[Collection entries]
◆ ◆ ◆ ◆
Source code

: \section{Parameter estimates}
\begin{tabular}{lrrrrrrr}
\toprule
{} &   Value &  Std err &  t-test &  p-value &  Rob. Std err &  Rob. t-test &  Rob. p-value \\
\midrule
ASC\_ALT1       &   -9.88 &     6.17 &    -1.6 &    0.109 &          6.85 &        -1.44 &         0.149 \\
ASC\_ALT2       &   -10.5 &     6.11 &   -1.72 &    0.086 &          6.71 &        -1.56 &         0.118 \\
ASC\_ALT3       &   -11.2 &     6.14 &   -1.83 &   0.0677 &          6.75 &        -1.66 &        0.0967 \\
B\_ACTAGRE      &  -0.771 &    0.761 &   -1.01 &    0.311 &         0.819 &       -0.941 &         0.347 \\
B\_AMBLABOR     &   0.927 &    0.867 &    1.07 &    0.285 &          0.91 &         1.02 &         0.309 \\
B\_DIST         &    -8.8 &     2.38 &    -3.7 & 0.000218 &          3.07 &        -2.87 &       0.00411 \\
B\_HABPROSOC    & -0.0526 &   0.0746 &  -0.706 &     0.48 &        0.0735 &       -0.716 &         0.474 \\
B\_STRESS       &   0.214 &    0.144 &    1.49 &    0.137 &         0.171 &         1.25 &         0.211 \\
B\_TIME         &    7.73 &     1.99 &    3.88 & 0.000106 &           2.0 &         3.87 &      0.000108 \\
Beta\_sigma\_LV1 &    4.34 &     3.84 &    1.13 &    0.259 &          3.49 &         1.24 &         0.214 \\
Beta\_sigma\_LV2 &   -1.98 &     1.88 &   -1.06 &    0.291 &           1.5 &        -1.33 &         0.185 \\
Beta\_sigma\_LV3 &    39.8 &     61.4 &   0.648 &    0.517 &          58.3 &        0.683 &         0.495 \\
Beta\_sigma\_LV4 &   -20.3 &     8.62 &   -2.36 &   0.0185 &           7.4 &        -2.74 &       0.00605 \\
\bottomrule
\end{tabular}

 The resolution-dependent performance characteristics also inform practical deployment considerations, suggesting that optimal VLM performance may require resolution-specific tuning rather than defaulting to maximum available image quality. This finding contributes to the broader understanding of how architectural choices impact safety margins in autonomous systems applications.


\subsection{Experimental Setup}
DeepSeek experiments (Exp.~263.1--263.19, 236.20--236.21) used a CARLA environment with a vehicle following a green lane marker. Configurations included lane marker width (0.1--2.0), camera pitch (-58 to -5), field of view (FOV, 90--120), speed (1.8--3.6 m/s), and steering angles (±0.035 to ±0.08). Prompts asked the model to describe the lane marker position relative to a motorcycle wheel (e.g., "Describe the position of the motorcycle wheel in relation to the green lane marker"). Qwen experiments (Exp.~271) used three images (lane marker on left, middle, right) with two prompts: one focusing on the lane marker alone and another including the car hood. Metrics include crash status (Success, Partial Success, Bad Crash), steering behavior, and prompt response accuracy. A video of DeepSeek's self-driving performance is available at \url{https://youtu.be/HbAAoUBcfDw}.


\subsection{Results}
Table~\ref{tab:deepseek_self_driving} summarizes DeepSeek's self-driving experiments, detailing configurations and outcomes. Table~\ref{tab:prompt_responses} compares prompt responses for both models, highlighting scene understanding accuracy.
◆ ◆ ◆ ◆
Instructions to follow:
Look at the entries above. Then set all of them down again exactly.

Result:
Source code

: \section{Parameter estimates}
\begin{tabular}{lrrrrrrr}
\toprule
{} &   Value &  Std err &  t-test &  p-value &  Rob. Std err &  Rob. t-test &  Rob. p-value \\
\midrule
ASC\_ALT1       &   -9.88 &     6.17 &    -1.6 &    0.109 &          6.85 &        -1.44 &         0.149 \\
ASC\_ALT2       &   -10.5 &     6.11 &   -1.72 &    0.086 &          6.71 &        -1.56 &         0.118 \\
ASC\_ALT3       &   -11.2 &     6.14 &   -1.83 &   0.0677 &          6.75 &        -1.66 &        0.0967 \\
B\_ACTAGRE      &  -0.771 &    0.761 &   -1.01 &    0.311 &         0.819 &       -0.941 &         0.347 \\
B\_AMBLABOR     &   0.927 &    0.867 &    1.07 &    0.285 &          0.91 &         1.02 &         0.309 \\
B\_DIST         &    -8.8 &     2.38 &    -3.7 & 0.000218 &          3.07 &        -2.87 &       0.00411 \\
B\_HABPROSOC    & -0.0526 &   0.0746 &  -0.706 &     0.48 &        0.0735 &       -0.716 &         0.474 \\
B\_STRESS       &   0.214 &    0.144 &    1.49 &    0.137 &         0.171 &         1.25 &         0.211 \\
B\_TIME         &    7.73 &     1.99 &    3.88 & 0.000106 &           2.0 &         3.87 &      0.000108 \\
Beta\_sigma\_LV1 &    4.34 &     3.84 &    1.13 &    0.259 &          3.49 &         1.24 &         0.214 \\
Beta\_sigma\_LV2 &   -1.98 &     1.88 &   -1.06 &    0.291 &           1.5 &        -1.33 &         0.185 \\
Beta\_sigma\_LV3 &    39.8 &     61.4 &   0.648 &    0.517 &          58.3 &        0.683 &         0.495 \\
Beta\_sigma\_LV4 &   -20.3 &     8.62 &   -2.36 &   0.0185 &           7.4 &        -2.74 &       0.00605 \\
\bottomrule
\end{tabular}

 The resolution-dependent performance characteristics also inform practical deployment considerations, suggesting that optimal VLM performance may require resolution-specific tuning rather than defaulting to maximum available image quality. This finding contributes to the broader understanding of how architectural choices impact safety margins in autonomous systems applications.


\subsection{Experimental Setup}
DeepSeek experiments (Exp.~263.1--263.19, 236.20--236.21) used a CARLA environment with a vehicle following a green lane marker. Configurations included lane marker width (0.1--2.0), camera pitch (-58 to -5), field of view (FOV, 90--120), speed (1.8--3.6 m/s), and steering angles (±0.035 to ±0.08). Prompts asked the model to describe the lane marker position relative to a motorcycle wheel (e.g., "Describe the position of the motorcycle wheel in relation to the green lane marker"). Qwen experiments (Exp.~271) used three images (lane marker on left, middle, right) with two prompts: one focusing on the lane marker alone and another including the car hood. Metrics include crash status (Success, Partial Success, Bad Crash), steering behavior, and prompt response accuracy. A video of DeepSeek's self-driving performance is available at \url{https://youtu.be/HbAAoUBcfDw}.


\subsection{Results}
Table~\ref{tab:deepseek_self_driving} summarizes DeepSeek's self-driving experiments, detailing configurations and outcomes. Table~\ref{tab:prompt_responses} compares prompt responses for both models, highlighting scene understanding accuracy.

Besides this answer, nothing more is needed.